To do |
The task calls for the lines from the start of the entries below through the line with "## Introduction", given again verbatim, with every picture dropped.

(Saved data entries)
────────────────────

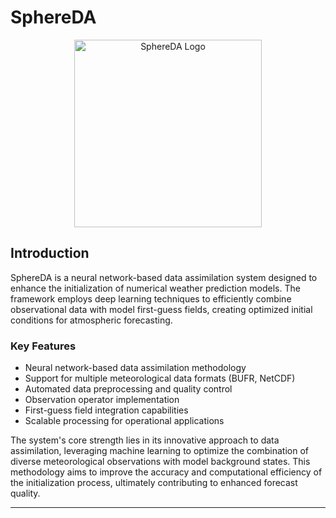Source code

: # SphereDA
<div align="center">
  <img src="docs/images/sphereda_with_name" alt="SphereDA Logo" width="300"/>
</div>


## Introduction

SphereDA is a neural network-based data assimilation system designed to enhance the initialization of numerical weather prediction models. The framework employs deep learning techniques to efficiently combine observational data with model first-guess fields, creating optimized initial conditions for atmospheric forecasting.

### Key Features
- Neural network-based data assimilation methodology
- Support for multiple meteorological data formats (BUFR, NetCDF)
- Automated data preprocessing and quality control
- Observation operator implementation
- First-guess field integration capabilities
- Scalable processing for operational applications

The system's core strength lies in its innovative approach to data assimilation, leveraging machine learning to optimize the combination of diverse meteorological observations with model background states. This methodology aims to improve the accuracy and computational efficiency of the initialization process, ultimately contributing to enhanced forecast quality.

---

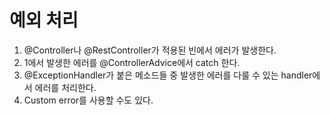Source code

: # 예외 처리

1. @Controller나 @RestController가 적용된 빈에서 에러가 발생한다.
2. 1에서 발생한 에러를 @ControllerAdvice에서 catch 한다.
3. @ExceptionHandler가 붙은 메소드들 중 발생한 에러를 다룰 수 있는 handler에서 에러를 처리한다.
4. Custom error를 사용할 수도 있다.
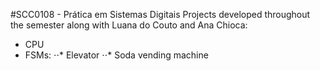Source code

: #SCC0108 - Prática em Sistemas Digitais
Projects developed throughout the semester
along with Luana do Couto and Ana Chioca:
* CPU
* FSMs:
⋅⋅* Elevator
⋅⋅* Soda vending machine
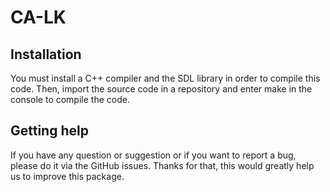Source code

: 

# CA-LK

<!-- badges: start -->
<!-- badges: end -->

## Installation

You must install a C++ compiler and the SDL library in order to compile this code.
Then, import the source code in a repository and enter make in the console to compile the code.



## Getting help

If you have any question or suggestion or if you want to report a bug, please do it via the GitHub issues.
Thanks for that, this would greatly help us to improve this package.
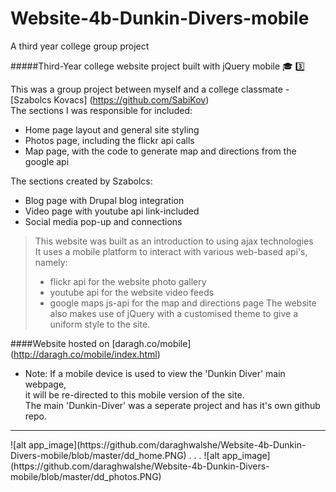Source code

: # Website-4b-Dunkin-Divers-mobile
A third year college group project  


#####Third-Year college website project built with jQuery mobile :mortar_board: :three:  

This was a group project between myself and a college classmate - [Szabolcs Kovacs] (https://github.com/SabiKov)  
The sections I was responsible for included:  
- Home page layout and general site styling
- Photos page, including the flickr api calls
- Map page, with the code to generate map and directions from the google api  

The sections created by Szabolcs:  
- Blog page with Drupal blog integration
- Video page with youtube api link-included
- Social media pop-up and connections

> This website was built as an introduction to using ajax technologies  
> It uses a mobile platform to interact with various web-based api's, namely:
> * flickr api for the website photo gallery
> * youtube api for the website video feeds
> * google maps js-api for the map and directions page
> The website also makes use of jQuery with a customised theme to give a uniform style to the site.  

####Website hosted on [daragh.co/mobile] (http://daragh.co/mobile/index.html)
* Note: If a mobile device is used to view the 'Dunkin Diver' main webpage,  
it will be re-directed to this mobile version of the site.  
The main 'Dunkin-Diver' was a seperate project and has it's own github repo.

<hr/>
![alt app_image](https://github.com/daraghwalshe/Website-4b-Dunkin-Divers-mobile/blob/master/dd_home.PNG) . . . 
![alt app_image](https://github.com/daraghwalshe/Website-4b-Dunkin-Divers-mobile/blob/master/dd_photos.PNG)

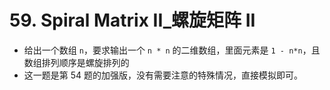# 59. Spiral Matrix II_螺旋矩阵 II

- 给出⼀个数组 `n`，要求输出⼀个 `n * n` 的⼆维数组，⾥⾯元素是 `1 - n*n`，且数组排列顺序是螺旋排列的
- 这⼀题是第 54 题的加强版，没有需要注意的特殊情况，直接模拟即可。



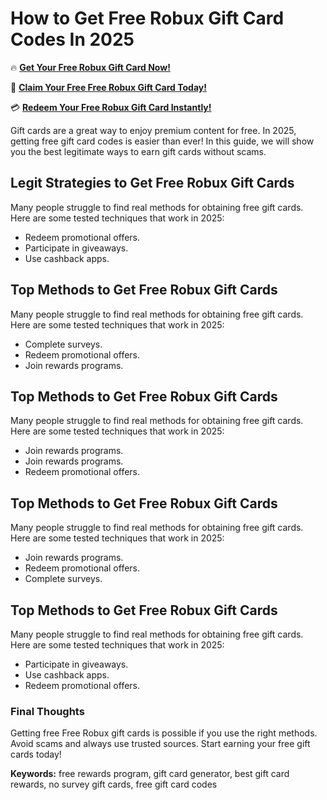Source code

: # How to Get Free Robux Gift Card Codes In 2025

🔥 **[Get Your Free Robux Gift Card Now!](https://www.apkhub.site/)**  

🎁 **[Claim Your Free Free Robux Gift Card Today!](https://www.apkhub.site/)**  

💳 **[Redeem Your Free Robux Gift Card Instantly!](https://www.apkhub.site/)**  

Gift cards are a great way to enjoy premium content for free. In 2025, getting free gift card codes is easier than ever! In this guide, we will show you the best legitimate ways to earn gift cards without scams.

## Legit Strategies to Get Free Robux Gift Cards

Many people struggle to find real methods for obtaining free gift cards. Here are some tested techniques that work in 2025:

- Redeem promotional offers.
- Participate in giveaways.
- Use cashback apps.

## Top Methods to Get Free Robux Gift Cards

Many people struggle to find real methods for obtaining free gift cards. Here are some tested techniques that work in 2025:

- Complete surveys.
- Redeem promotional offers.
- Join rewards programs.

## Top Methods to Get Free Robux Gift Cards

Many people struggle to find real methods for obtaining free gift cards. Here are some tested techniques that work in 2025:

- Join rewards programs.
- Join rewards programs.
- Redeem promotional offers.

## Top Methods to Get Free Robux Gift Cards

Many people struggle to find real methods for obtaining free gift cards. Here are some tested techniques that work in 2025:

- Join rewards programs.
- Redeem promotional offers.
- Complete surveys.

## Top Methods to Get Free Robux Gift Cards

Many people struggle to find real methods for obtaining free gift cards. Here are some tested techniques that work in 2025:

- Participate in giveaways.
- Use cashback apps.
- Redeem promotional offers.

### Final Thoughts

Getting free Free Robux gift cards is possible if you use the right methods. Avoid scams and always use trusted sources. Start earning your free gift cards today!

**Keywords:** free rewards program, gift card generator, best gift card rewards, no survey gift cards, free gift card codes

────────────────────

Task result |
Source code

: # SphereDA
<div align="center">
  <img src="docs/images/sphereda_with_name" alt="SphereDA Logo" width="300"/>
</div>


## Introduction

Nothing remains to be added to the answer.